Php has a SimpleXMLElement class to parse xml document. The official website gives quite a few examples on how to use it, but no explanation of related concepts.
xml has a set of concepts. Everything in an xml document is a node, including elements(formed by tags, the text in tag’s <> is called element name, the topmost element is called root element), attributes(the stuff in tag’s <> except the element name), atomic values(the node without children such as attribute value or the text between <xxx></xxx>). An xml element corresponds to a SimpleXMLElement object. For example,
$xml=simplexml_load_string($xmlstr);
$xml corresponds to the root element represented by $xmlstr. The children elements of xml correspond to members of SimpleXMLElement object, and the member name is the name of child element.

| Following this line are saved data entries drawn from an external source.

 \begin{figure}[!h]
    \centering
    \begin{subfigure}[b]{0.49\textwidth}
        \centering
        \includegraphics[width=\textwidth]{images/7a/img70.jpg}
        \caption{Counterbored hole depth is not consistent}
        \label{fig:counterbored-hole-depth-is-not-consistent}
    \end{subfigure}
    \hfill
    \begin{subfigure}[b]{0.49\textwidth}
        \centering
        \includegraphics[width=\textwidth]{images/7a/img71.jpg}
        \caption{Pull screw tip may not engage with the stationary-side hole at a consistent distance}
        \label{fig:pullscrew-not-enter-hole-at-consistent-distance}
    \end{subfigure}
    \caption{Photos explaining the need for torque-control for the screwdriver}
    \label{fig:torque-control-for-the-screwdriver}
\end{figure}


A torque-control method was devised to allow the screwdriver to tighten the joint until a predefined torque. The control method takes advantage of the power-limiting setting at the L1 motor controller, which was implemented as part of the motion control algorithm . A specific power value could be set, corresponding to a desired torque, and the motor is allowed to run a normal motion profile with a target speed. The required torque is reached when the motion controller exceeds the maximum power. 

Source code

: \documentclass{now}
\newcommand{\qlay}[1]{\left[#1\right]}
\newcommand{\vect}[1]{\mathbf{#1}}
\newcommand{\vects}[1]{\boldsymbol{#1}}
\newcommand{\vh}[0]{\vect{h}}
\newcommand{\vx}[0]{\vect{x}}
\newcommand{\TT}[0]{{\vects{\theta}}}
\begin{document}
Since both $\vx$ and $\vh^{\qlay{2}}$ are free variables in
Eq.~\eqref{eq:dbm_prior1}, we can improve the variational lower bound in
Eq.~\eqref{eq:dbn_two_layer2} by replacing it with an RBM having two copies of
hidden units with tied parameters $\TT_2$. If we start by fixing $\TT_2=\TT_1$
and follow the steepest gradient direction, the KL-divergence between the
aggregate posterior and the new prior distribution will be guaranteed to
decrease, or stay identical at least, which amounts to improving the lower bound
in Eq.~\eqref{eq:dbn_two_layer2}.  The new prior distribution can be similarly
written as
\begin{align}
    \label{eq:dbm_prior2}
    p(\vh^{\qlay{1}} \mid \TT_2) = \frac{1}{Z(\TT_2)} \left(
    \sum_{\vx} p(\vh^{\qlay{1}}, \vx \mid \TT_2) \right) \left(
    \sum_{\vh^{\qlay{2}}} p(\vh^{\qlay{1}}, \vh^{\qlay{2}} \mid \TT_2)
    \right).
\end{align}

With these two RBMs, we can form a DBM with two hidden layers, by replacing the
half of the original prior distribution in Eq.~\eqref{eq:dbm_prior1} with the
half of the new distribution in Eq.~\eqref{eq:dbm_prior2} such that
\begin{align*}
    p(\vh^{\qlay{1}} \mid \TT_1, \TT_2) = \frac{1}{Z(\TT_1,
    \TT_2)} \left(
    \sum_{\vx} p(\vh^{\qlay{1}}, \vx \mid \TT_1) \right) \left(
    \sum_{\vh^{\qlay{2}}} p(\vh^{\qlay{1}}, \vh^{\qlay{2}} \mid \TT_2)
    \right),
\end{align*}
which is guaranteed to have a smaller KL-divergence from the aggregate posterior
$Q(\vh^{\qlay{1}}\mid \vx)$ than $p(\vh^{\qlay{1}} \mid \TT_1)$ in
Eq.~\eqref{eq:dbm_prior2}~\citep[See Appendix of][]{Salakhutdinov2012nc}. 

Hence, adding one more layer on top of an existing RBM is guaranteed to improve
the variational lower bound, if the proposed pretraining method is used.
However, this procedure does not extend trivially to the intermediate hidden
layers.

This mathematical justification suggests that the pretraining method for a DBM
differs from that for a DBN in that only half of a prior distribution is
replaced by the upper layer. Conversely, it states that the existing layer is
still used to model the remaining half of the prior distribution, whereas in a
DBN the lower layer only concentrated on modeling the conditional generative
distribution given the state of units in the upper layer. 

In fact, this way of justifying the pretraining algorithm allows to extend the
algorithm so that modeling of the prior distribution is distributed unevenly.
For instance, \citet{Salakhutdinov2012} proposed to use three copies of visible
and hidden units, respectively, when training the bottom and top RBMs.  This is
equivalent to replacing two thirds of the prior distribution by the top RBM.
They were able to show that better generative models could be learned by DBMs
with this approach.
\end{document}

<?php $xmlstr = <<<XML <?xml version='1.0' standalone='yes'?> <movies> <movie> <title>PHP: Behind the Parser</title> <characters> <character> <name>Ms. Coder</name> <actor>Onlivia Actora</actor> </character> <character> <name>Mr. Coder</name> <actor>El ActÓr</actor> </character> </characters> <plot> So, this language. It's like, a programming language. Or is it a scripting language? All is revealed in this thrilling horror spoof of a documentary. </plot> <great-lines> <line>PHP solves all my web problems</line> </great-lines> <rating type="thumbs">7</rating> <rating type="stars">5</rating> </movie> </movies> XML; $movies=simplexml_load_string($xmlstr); echo $movies->movie->title . "<br>";
In the above example, $movies corresponds to the root element(<movies>), the member $movies->movie corresponds to <movies>’s child element <movie>, $movies->movie->title corresponds to <movie>’s child element <title>. In xml, an element can have multiple child elements, even with the same name. For example, <movies> may have several <movie> as its children. So the $movies’ member $movies->movie is a collection of elements, although $movies->movie is a SimpleXMLElement object. A SimpleXMLElement object can have different meaning: it can represent a single element, a collection of elements, an attribute of an element, or a collection of attributes of an element. A SimpleXMLElement object is also a RecursiveIterator. You can apply [] to a RecursiveIterator object to get its members, which are also SimpleXMLElement objects. If SimpleXMLElement obj represents a set of elements/attributes, obj[0] represents the first element in obj. If SimpleXMLElement obj represents a represents a single element/attribute, obj[0] represents obj itself, and obj[i] generates a warning if i>0. The “->” operator of SimpleXMLElement obj gets a child of obj if obj represents a single element, and gets a child of obj[0] if obj represents a collection of elements. In our case, the following code have the same effect.
echo $movies->movie->title . "<br>";
echo $movies->movie[0]->title . "<br>";
echo $movies->movie->title[0] . "<br>";
The reason we can echo $movies->movie->title[0] is that SimpleXMLElement has a function __toString() which returns the text between the tags of the element.
But you will encounter a problem when printing
$movies->movie->great-lines->line
because the hyphen in great-lines is considered as the – operator in php, not part of the member name. In such cases, you should use braces and apostrophe to enclose the member name:
echo $movies->movie->{'great-lines'}->line;
Since SimpleXMLElement is RecursiveIterator, you can use foreach to iterate over SimpleXMLElement objects such as:
foreach ($movies->movie->characters->character as $character) { echo $character->name, ' played by ', $character->actor, PHP_EOL; }
If SimpleXMLElement obj represents a single object, iterating over obj is the same as iterating over obj->children(), i.e., getting all the children of obj. But if SimpleXMLElement obj represents a collection of elements, iterating over obj is not the same as iterating over obj->children(). The former will get all the elements represented by obj, while the letter will get all the children of the first element in obj.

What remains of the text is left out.